Having threatened to veto two bills that contained provisions on competitive sourcing, the White House late last month extended a peace offering to Congress.

The administration has abandoned governmentwide goals mandating that agencies compete certain percentages of federal jobs, said Angela Styles, administrator of the Office of Federal Procurement Policy. The original plans required agencies to meet a 15 percent goal by October and then 50 percent by October 2006.

Styles, who testified before the Senate Governmental Affairs Subcommittee on the Oversight of Government Management, the Federal Work Force and the District of Columbia, told lawmakers that the Office of Management and Budget has moved away from 'mandated numerical goals.'

Agencies still must meet goals they have negotiated with OMB, she said.

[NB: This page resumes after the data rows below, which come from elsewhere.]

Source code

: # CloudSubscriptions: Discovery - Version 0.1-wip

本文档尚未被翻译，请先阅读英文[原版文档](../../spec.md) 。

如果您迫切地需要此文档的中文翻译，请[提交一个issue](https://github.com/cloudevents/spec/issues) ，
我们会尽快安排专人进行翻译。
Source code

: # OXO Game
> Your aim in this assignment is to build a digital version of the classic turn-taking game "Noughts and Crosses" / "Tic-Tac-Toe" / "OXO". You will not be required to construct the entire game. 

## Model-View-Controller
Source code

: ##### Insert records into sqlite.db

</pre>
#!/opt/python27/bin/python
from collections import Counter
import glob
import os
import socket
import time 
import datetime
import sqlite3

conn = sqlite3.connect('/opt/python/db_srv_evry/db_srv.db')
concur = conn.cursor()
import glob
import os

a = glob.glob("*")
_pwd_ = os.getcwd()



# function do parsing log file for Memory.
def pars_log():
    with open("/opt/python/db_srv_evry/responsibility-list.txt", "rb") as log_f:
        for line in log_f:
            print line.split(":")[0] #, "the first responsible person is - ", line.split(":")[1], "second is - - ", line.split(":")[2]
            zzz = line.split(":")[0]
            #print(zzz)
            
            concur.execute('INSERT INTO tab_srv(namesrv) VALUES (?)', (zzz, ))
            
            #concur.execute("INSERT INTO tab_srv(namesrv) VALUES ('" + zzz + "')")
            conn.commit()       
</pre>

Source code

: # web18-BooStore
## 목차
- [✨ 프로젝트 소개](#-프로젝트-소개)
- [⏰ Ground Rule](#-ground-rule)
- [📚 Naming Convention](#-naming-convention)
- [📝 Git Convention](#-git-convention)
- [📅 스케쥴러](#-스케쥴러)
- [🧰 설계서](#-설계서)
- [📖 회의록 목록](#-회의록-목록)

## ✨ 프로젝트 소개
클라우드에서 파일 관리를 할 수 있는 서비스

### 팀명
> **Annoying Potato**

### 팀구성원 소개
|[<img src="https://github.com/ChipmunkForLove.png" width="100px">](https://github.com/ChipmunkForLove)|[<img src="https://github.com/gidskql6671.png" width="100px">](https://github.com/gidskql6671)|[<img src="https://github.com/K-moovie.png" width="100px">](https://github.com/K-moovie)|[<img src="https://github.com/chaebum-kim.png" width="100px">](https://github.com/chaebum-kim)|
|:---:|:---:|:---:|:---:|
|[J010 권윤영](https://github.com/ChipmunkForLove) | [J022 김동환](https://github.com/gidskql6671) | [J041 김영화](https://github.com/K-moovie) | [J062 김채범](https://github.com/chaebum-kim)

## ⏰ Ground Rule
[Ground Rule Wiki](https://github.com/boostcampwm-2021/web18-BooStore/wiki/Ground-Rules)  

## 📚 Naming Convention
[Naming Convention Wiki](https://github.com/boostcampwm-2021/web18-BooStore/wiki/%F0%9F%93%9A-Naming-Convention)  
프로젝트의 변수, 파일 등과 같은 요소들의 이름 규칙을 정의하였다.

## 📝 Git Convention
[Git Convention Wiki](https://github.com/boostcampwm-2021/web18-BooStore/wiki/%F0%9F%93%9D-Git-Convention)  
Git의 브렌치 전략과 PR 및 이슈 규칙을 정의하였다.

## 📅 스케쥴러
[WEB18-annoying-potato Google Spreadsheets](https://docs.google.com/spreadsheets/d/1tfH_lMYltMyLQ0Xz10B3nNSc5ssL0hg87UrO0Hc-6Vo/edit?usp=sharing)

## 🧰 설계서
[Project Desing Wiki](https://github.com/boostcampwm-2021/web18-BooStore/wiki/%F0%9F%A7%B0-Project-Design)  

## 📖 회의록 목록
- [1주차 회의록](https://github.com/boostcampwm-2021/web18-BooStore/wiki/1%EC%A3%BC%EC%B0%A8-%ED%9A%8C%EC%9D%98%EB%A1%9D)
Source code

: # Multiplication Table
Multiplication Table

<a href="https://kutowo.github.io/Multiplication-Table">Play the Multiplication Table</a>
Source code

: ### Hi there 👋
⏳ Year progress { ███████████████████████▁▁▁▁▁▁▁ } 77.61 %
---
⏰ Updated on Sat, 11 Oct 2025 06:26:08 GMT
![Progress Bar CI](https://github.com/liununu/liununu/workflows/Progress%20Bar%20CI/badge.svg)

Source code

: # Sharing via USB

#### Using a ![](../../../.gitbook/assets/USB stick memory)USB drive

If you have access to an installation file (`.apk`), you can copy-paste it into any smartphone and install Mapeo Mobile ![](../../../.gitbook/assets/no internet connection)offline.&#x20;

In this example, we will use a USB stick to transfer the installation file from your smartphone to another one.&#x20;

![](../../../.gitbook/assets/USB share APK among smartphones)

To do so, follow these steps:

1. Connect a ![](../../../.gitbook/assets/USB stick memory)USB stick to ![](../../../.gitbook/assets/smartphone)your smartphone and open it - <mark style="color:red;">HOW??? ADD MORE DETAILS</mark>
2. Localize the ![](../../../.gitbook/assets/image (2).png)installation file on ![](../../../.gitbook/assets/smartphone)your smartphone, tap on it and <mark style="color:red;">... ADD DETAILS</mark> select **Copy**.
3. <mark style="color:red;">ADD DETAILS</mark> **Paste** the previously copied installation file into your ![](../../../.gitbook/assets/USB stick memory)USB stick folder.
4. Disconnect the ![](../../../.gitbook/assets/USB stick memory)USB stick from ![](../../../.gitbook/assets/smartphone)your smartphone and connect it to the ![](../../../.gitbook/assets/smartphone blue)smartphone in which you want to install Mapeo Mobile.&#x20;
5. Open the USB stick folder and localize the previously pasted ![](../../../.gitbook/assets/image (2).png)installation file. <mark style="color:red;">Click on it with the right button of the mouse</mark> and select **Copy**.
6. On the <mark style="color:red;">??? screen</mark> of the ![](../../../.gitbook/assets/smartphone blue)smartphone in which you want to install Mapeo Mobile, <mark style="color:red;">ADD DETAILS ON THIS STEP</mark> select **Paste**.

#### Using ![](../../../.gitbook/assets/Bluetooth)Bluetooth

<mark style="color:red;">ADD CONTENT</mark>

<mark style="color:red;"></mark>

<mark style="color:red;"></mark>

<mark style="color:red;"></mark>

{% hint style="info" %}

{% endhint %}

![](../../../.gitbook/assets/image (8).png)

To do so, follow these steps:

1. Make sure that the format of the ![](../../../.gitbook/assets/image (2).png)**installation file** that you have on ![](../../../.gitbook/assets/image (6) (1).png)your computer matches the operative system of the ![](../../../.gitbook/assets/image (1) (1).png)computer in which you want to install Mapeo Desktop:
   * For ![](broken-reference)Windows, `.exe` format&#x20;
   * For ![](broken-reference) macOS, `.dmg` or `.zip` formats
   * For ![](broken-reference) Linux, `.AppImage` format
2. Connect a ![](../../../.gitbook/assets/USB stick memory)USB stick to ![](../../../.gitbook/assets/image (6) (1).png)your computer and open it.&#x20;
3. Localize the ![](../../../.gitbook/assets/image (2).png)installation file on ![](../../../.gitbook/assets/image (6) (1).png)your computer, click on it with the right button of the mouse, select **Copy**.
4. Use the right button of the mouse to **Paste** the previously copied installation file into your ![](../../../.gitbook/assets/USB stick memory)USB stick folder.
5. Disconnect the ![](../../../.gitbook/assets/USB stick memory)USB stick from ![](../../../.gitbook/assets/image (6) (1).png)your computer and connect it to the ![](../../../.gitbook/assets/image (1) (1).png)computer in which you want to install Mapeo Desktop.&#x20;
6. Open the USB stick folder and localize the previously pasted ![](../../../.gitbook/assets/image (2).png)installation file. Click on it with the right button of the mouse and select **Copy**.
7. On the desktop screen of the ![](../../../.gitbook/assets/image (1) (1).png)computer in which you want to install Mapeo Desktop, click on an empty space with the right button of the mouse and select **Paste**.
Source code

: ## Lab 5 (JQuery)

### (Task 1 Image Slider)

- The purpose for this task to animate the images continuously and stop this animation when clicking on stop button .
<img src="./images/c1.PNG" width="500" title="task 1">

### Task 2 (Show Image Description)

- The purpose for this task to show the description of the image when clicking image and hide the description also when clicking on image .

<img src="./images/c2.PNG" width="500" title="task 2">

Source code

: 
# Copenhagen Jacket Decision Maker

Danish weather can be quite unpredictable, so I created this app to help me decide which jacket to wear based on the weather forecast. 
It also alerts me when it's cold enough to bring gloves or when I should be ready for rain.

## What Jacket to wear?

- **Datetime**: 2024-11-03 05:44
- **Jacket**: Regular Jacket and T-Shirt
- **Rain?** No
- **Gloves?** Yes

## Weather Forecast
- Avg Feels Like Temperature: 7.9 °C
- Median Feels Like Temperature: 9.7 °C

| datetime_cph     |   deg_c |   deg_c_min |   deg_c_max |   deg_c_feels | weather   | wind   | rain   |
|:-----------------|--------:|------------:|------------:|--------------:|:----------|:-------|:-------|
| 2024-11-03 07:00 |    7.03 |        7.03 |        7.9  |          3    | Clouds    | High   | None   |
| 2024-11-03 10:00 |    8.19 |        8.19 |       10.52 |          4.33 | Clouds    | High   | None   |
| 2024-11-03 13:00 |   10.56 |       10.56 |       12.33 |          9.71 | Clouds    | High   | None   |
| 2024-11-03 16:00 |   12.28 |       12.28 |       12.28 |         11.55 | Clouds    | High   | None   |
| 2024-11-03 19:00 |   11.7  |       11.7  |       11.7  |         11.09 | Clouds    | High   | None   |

'We don't want the numerical goals to be a distraction to what we are trying to do,' Styles said. 'We had negotiated so many individual goals with agencies that it made sense to get rid of the numerical goals.'

New criteria

Because of the change, OMB has issued new criteria that agencies must meet under the competitive sourcing requirements in the President's Management Agenda.

The announcements came after the administration said senior advisers would recommend that President Bush veto the Interior Department appropriations bill and the Federal Aviation Administration reauthorization bill if the legislation included provisions prohibiting agencies from using funds for competitive-sourcing studies under OMB Circular A-76.

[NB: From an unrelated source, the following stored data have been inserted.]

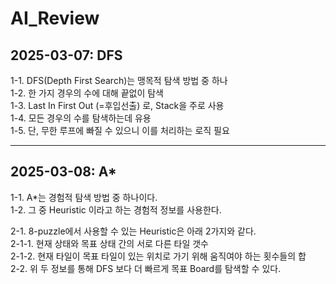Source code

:# AI_Review

## 2025-03-07: DFS ##  
1-1. DFS(Depth First Search)는 맹목적 탐색 방법 중 하나  
1-2. 한 가지 경우의 수에 대해 끝없이 탐색  
1-3. Last In First Out (=후입선출) 로, Stack을 주로 사용  
1-4. 모든 경우의 수를 탐색하는데 유용  
1-5. 단, 무한 루프에 빠질 수 있으니 이를 처리하는 로직 필요

----

## 2025-03-08: A* ##  
1-1. A*는 경험적 탐색 방법 중 하나이다. \
1-2. 그 중 Heuristic 이라고 하는 경험적 정보를 사용한다.

2-1. 8-puzzle에서 사용할 수 있는 Heuristic은 아래 2가지와 같다. \
2-1-1. 현재 상태와 목표 상태 간의 서로 다른 타일 갯수 \
2-1-2. 현재 타일이 목표 타일이 있는 위치로 가기 위해 움직여야 하는 횟수들의 합 \
2-2. 위 두 정보를 통해 DFS 보다 더 빠르게 목표 Board를 탐색할 수 있다.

But lawmakers last week reached an agreement on the FAA bill that would limit competitions for air traffic controller positions.

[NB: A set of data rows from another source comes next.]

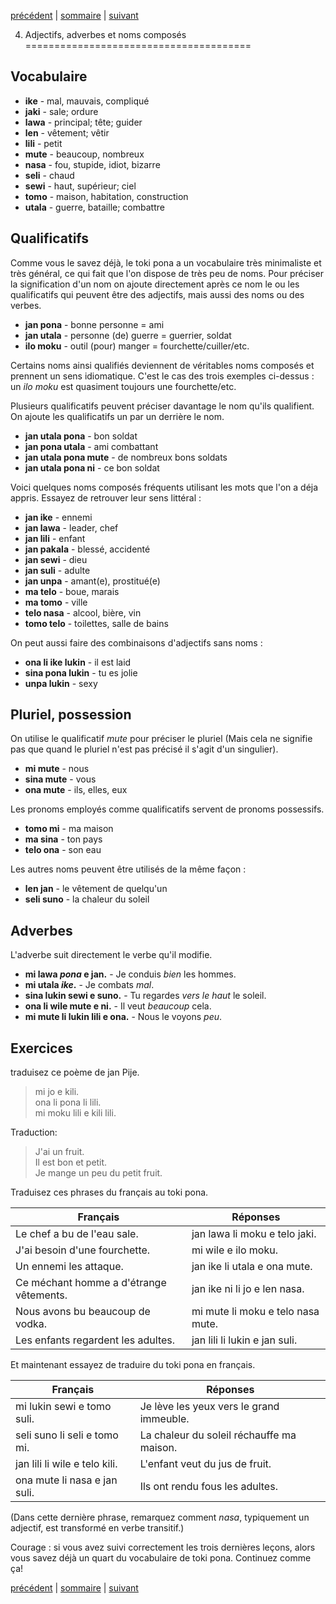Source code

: [précédent](lecon03.md) | [sommaire](lecons.md) | [suivant](lecon05.md)

4. Adjectifs, adverbes et noms composés
=======================================

Vocabulaire
-----------

* **ike** - mal, mauvais, compliqué
* **jaki** - sale; ordure
* **lawa** - principal; tête; guider
* **len** - vêtement; vêtir
* **lili** - petit
* **mute** - beaucoup, nombreux
* **nasa** - fou, stupide, idiot, bizarre
* **seli** - chaud
* **sewi** - haut, supérieur; ciel
* **tomo** - maison, habitation, construction
* **utala** - guerre, bataille; combattre

Qualificatifs
-------------

Comme vous le savez déjà, le toki pona a un vocabulaire très minimaliste
et très général, ce qui fait que l'on dispose de très peu de noms. Pour
préciser la signification d'un nom on ajoute directement après ce nom le
ou les qualificatifs qui peuvent être des adjectifs, mais aussi des noms
ou des verbes.

-   **jan pona** - bonne personne = ami
-   **jan utala** - personne (de) guerre = guerrier, soldat
-   **ilo moku** - outil (pour) manger = fourchette/cuiller/etc.

Certains noms ainsi qualifiés deviennent de véritables noms composés et
prennent un sens idiomatique. C'est le cas des trois exemples
ci-dessus : un *ilo moku* est quasiment toujours une fourchette/etc.

Plusieurs qualificatifs peuvent préciser davantage le nom qu'ils
qualifient. On ajoute les qualificatifs un par un derrière le nom.

-   **jan utala pona** - bon soldat
-   **jan pona utala** - ami combattant
-   **jan utala pona mute** - de nombreux bons soldats
-   **jan utala pona ni** - ce bon soldat

Voici quelques noms composés fréquents utilisant les mots que l'on a
déja appris. Essayez de retrouver leur sens littéral :

-   **jan ike** - ennemi
-   **jan lawa** - leader, chef
-   **jan lili** - enfant
-   **jan pakala** - blessé, accidenté
-   **jan sewi** - dieu
-   **jan suli** - adulte
-   **jan unpa** - amant(e), prostitué(e)
-   **ma telo** - boue, marais
-   **ma tomo** - ville
-   **telo nasa** - alcool, bière, vin
-   **tomo telo** - toilettes, salle de bains

On peut aussi faire des combinaisons d'adjectifs sans noms :

-   **ona li ike lukin** - il est laid
-   **sina pona lukin** - tu es jolie
-   **unpa lukin** - sexy

Pluriel, possession
-------------------

On utilise le qualificatif *mute* pour préciser le pluriel (Mais cela ne
signifie pas que quand le pluriel n'est pas précisé il s'agit d'un
singulier).

-   **mi mute** - nous
-   **sina mute** - vous
-   **ona mute** - ils, elles, eux

Les pronoms employés comme qualificatifs servent de pronoms possessifs.

-   **tomo mi** - ma maison
-   **ma sina** - ton pays
-   **telo ona** - son eau

Les autres noms peuvent être utilisés de la même façon :

-   **len jan** - le vêtement de quelqu'un
-   **seli suno** - la chaleur du soleil

Adverbes
--------

L'adverbe suit directement le verbe qu'il modifie.

-   **mi lawa *pona* e jan.** - Je conduis *bien* les hommes.
-   **mi utala *ike*.** - Je combats *mal*.
-   **sina lukin **sewi** e suno.** - Tu regardes *vers le haut* le
    soleil.
-   **ona li wile **mute** e ni.** - Il veut *beaucoup* cela.
-   **mi mute li lukin **lili** e ona.** - Nous le voyons *peu*.

Exercices
---------

traduisez ce poème de jan Pije.

> mi jo e kili.  
>  ona li pona li lili.  
>  mi moku lili e kili lili.

Traduction:

> J'ai un fruit.  
> Il est bon et petit.  
> Je mange un peu du petit fruit.

Traduisez ces phrases du français au toki pona.

| Français                                | Réponses                |
| --------------------------------------- | -------------------------
| Le chef a bu de l'eau sale.             | jan lawa li moku e telo jaki.
| J'ai besoin d'une fourchette.           | mi wile e ilo moku.
| Un ennemi les attaque.                  | jan ike li utala e ona mute.
| Ce méchant homme a d'étrange vêtements. | jan ike ni li jo e len nasa.
| Nous avons bu beaucoup de vodka.        | mi mute li moku e telo nasa mute.
| Les enfants regardent les adultes.      | jan lili li lukin e jan suli.

Et maintenant essayez de traduire du toki pona en français.

| Français                      | Réponses                |
| ----------------------------- | -------------------------
| mi lukin sewi e tomo suli.    |  Je lève les yeux vers le grand immeuble.
| seli suno li seli e tomo mi.  |  La chaleur du soleil réchauffe ma maison.
| jan lili li wile e telo kili. |  L'enfant veut du jus de fruit.
| ona mute li nasa e jan suli.  |  Ils ont rendu fous les adultes.

(Dans cette dernière phrase, remarquez comment *nasa*, typiquement un
adjectif, est transformé en verbe transitif.)

Courage : si vous avez suivi correctement les trois dernières leçons,
alors vous savez déjà un quart du vocabulaire de toki pona. Continuez
comme ça!

[précédent](lecon03.md) | [sommaire](lecons.md) | [suivant](lecon05.md)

Agencies, federal employee unions, the General Accounting Office and lawmakers reacted differently to the news that the administration discarded the goals.

'I'm pleased to hear OMB dropped the mandatory goals for competitive sourcing,' said Sen. George Voinovich (R-Ohio), the Governmental Affairs subcommittee's chairman.

'This is a great improvement. The administration's original across-the-board goals failed to take into account the unique mission and circumstances at each agency.'

Comptroller general David Walker also lauded OMB for setting individual targets that are based on research and fact.

But union and agency officials' reactions ranged from skepticism to indifference.

John Threlkeld, a legislative representative for the American Federation of Government Employees, said he will not believe OMB is dropping its mandated quotas until he sees it happen.

'We know OMB has historically dictated how many jobs agencies should compete and micromanaged agencies to tell them what jobs should be opened for competition,' Threlkeld said. 'It is the same old policy that is dressed up differently.'

Scott Holliday, the Veterans Affairs Department's director of competitive sourcing and management analysis, said it is good that OMB dropped the goals, but the quotas did not apply to VA.

Like many agencies, VA negotiated plans with OMB, Holliday said.

'Our goals were always based on logic and what made sense to us,' he said. 'From my understanding, the mandatory goals never came into play when VA and OMB negotiated goals.'

Joe Sikes, DOD's director for competitive sourcing and privatization, said the agency already met the 15 percent goal and is negotiating long-term plans with OMB.

'I've always thought that the target was a bit of a semantic discussion,' he said. 'The administration saw it as a short-term target and that it takes time to execute.'

OMB outlined a few agency goals in a new competitive-sourcing report released at the hearing. The Agriculture Department, for instance, will hold competitions for 35,600 of 98,500 positions, or 36 percent of its work force. Meanwhile, the Health and Human Services Department has a goal of 17 percent, 11,200 jobs out of 64,900 employees.

Styles said OMB by Sept. 26 will issue a full report detailing goals for every agency.